Other interdisciplinary guides might be developed for those eager to focus on a sequence within a single discipline or learn about particular religions, countries, cultures, or historical periods. They could be as varied as students’ preferences, but because of their long-term nature, they could draw important connections between classes that have less-than-obvious course titles and terse descriptions. This would enable students to pursue, less haphazardly, studies relevant to their intellectual aspirations and questions. These guides would be entirely compatible with the current structure of majors and minors—in fact, they could contain a note about which requirements they fulfill for which majors. But the key to this plan is that such multi-year course guides require a four-year plan from the beginning of freshman year, so that students will be able to follow this educational sequence throughout their time at college.

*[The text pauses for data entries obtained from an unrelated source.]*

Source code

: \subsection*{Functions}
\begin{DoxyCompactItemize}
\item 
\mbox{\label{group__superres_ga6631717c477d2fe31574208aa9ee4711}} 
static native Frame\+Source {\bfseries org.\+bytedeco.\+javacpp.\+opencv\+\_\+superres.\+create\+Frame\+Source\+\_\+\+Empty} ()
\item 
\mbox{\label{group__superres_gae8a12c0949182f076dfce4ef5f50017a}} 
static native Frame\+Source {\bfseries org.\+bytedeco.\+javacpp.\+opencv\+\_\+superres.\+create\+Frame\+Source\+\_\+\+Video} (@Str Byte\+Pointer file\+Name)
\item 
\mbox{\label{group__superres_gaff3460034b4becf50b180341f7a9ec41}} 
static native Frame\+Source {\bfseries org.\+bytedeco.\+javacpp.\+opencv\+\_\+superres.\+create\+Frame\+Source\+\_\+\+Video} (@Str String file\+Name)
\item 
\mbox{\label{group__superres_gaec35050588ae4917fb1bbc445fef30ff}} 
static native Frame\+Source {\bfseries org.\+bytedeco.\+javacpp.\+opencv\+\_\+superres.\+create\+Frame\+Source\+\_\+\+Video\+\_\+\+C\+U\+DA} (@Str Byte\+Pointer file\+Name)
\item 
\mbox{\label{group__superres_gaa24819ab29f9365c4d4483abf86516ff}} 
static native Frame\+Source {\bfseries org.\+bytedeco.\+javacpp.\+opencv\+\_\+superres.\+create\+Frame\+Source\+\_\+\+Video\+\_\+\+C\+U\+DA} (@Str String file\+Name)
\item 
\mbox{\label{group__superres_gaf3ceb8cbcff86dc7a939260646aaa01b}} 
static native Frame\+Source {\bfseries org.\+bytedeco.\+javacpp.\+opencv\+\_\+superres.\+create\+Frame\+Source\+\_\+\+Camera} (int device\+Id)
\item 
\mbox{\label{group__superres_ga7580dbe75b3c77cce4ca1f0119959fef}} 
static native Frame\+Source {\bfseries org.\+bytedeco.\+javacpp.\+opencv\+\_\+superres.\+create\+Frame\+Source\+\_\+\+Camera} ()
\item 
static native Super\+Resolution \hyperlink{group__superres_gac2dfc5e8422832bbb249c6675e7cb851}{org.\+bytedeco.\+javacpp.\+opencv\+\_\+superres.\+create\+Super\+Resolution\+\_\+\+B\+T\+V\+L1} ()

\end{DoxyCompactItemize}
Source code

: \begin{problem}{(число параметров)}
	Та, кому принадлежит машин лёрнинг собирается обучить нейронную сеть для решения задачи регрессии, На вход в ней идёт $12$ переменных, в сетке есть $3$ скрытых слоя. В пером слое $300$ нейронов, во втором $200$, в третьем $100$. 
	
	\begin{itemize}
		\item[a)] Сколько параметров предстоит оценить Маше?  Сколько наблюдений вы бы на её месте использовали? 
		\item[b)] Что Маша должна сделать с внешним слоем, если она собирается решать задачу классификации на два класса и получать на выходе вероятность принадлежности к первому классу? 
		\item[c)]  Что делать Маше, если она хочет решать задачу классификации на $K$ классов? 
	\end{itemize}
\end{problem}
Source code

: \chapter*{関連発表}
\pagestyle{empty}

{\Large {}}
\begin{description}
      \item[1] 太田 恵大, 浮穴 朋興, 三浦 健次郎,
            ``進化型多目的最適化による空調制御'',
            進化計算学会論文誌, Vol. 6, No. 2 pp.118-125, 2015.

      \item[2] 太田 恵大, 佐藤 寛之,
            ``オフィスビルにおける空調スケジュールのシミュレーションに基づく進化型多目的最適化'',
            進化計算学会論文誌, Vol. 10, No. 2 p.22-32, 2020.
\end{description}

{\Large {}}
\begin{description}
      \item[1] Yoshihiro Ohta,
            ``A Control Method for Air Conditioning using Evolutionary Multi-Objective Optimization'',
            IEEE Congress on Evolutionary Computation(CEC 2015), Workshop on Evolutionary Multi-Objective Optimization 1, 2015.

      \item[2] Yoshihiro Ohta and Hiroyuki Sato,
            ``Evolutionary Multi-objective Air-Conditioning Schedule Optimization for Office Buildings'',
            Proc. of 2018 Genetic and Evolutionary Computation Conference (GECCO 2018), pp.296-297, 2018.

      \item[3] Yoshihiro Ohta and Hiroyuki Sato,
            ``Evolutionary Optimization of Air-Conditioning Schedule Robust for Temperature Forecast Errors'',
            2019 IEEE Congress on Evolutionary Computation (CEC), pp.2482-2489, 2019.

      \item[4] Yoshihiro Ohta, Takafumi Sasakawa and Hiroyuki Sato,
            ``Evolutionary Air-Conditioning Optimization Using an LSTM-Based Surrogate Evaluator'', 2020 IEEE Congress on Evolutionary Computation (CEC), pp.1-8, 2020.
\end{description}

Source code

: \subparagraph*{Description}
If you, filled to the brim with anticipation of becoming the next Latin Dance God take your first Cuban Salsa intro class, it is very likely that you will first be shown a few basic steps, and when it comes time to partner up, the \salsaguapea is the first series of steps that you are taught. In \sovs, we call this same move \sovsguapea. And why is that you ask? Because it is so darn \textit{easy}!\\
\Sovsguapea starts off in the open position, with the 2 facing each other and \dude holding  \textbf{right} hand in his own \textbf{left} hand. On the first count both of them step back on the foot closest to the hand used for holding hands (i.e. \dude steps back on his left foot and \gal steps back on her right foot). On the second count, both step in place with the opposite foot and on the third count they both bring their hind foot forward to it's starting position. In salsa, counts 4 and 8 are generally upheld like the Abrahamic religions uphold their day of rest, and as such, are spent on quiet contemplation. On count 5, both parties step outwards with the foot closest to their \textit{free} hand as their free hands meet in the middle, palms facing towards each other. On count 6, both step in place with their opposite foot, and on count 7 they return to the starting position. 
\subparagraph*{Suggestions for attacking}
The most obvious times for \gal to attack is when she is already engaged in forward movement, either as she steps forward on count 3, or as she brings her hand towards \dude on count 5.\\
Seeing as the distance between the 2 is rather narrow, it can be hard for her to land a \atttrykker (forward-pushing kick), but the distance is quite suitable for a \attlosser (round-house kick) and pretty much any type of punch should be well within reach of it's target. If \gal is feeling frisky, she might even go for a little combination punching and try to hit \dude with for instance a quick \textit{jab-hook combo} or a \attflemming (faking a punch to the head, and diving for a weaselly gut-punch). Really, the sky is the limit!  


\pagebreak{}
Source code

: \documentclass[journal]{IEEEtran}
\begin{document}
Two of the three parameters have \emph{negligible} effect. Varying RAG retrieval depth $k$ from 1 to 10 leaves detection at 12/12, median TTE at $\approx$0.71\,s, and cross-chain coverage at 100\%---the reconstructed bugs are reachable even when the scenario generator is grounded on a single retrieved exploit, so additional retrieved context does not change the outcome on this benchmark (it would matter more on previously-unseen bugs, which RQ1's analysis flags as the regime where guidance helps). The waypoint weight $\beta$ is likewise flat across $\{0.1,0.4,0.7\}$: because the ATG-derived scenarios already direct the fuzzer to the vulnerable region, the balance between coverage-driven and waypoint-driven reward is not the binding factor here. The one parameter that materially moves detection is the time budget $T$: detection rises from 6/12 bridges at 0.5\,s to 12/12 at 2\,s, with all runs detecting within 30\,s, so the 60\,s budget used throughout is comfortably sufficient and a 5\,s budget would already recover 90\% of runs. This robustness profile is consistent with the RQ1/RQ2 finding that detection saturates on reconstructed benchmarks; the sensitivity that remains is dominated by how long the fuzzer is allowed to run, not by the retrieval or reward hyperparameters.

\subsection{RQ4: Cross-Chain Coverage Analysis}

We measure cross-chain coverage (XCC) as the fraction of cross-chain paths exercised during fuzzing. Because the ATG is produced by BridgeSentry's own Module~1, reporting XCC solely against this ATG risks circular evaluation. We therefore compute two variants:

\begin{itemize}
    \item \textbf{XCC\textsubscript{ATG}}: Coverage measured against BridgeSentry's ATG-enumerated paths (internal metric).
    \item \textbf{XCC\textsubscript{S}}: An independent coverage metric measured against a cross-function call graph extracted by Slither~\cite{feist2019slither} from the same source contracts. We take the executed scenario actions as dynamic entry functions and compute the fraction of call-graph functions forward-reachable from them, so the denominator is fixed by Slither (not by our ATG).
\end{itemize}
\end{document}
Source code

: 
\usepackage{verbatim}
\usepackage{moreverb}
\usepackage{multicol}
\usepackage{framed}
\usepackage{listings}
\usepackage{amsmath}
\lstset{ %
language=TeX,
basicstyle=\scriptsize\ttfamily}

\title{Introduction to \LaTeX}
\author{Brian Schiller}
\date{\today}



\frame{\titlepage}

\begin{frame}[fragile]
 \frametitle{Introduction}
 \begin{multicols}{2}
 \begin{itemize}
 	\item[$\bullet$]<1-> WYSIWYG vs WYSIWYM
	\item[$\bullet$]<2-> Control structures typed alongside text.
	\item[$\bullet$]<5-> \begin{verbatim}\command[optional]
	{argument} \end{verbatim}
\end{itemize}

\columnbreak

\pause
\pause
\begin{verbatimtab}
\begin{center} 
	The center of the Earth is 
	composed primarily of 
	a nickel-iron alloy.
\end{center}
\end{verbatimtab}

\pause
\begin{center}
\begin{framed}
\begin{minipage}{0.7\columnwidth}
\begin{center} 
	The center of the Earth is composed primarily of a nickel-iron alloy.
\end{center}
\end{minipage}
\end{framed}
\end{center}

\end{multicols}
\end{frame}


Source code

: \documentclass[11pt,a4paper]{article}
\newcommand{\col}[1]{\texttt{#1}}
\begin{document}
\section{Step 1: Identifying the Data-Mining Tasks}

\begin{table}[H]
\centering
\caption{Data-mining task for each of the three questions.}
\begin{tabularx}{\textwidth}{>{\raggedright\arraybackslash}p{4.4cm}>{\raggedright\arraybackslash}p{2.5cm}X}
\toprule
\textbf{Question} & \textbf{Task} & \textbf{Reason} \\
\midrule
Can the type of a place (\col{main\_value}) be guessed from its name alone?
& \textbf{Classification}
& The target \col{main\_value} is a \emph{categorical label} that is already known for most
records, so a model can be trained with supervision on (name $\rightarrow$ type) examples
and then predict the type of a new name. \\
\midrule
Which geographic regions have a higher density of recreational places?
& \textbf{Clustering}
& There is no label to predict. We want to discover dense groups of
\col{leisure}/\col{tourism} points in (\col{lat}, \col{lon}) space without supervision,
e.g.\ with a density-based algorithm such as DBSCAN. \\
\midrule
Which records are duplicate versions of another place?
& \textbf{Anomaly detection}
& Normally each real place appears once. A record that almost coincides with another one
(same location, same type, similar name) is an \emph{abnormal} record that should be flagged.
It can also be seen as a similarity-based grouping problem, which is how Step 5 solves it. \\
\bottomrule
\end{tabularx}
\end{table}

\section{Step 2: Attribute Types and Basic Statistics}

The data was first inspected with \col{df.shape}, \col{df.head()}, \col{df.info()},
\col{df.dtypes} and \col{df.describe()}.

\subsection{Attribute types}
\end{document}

In order to draw students out of themselves in a meaningful way, we have to give them a clearer sense of how they can structure their long-term studies around a progression of pivotal texts and themes. Otherwise, they are left to the guidance of their own naive whims and those of their peers, which usually direct them to gratify a short-term desire to act in the world rather than to engage in the more long-term project of educating character and soul. We should provide another path, a way dedicated to building an interior sense of knowledge by reading great and challenging books, progressing through studies in a deliberate and productive manner, and by these means beginning to understand major intellectual and historical developments and questions. This form of education could inform students’ knowledge of who they are rather than just train them for a career. Where do we start? My first attempt at an answer is more advance notice of course offerings in combination with the creation of a network of suggested curriculum guides. It is an incremental step towards a more coherent approach that nonetheless respects the kind of diversity of interests present at most colleges today. I would appreciate hearing from others as to whether this is feasible, and I welcome additional ideas.